## [EXERCISE DESCRIPTION]
Could you say how many lines in the entries contain the string "left"? Give only that number.

## [DATA FOR PROCESSING]
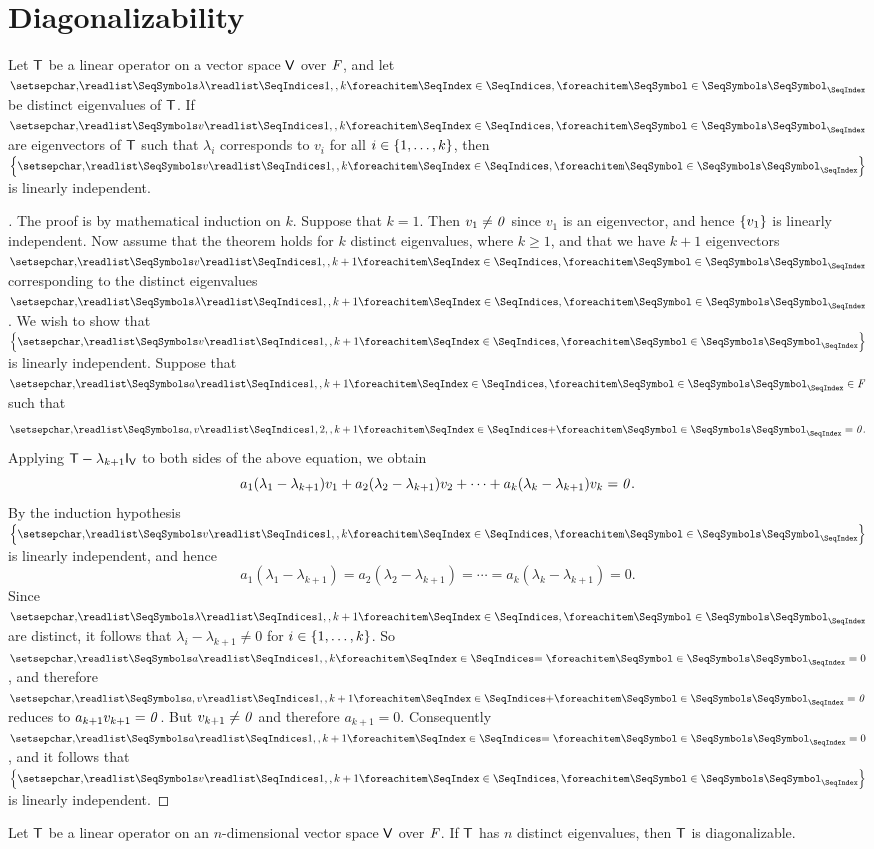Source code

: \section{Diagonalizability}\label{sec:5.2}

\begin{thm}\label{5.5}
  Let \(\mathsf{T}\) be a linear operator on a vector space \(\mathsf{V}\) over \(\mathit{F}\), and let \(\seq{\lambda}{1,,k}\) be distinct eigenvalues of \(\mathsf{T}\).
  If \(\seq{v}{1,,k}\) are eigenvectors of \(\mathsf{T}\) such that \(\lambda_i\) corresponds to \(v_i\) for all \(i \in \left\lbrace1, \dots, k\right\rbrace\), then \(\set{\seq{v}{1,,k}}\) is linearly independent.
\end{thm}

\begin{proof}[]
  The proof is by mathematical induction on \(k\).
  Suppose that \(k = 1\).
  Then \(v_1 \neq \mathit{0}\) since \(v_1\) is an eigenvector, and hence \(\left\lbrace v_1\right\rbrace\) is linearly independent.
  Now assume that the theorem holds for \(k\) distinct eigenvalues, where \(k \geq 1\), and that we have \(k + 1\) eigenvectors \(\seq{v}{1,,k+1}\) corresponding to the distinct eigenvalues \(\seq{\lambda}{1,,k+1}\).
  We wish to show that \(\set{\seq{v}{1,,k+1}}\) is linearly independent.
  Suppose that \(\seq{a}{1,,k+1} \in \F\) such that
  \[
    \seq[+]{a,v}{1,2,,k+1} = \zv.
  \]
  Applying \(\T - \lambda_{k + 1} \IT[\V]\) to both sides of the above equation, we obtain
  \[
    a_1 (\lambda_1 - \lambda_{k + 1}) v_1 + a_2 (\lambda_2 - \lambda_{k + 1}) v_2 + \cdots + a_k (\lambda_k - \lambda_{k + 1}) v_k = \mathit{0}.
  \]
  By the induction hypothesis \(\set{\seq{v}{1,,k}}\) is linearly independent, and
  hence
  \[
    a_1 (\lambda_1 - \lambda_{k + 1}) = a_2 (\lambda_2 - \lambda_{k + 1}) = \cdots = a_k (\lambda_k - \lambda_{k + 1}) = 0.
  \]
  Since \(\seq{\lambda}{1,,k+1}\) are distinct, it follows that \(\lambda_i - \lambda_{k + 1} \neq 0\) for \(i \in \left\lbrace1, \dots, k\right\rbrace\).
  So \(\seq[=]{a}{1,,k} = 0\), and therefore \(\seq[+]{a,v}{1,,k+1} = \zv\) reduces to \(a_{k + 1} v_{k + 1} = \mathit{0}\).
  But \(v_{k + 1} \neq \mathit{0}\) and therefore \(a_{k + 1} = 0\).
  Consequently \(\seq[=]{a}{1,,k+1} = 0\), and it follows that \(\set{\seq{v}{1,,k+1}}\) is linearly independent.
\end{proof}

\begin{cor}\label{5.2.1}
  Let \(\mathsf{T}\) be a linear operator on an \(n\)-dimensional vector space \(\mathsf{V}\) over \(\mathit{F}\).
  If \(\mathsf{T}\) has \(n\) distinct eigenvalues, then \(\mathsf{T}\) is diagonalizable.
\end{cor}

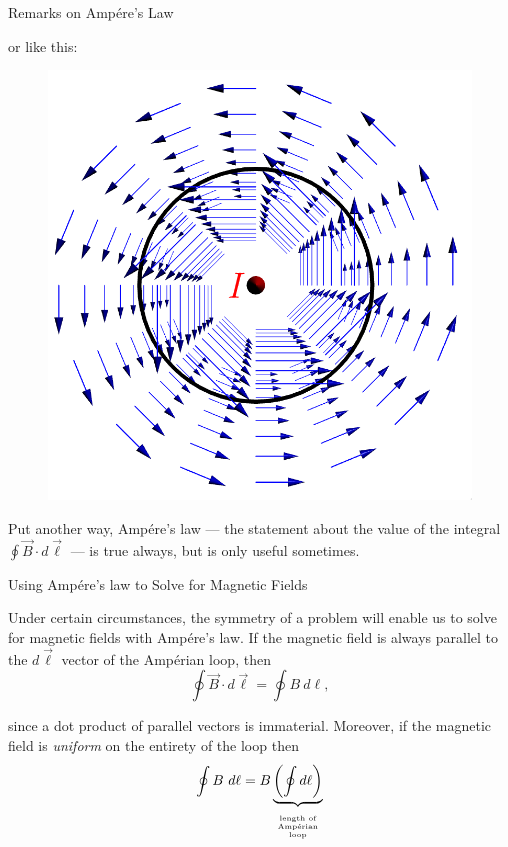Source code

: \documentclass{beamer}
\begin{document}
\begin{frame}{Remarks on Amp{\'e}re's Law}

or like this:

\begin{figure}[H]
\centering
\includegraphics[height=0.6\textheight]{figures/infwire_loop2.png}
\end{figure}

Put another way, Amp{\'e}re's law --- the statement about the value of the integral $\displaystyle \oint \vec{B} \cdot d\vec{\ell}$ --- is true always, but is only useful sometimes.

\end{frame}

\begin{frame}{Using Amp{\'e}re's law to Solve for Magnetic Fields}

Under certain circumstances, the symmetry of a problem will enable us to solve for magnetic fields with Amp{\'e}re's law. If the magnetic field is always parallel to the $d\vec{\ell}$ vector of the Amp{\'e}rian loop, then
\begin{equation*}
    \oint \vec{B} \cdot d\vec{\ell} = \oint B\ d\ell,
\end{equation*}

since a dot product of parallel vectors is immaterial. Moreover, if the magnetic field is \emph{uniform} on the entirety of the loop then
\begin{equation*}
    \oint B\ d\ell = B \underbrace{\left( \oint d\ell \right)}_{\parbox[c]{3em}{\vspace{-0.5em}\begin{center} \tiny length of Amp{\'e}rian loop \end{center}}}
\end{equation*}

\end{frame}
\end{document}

## [OUTPUT OF THE EXERCISE]
4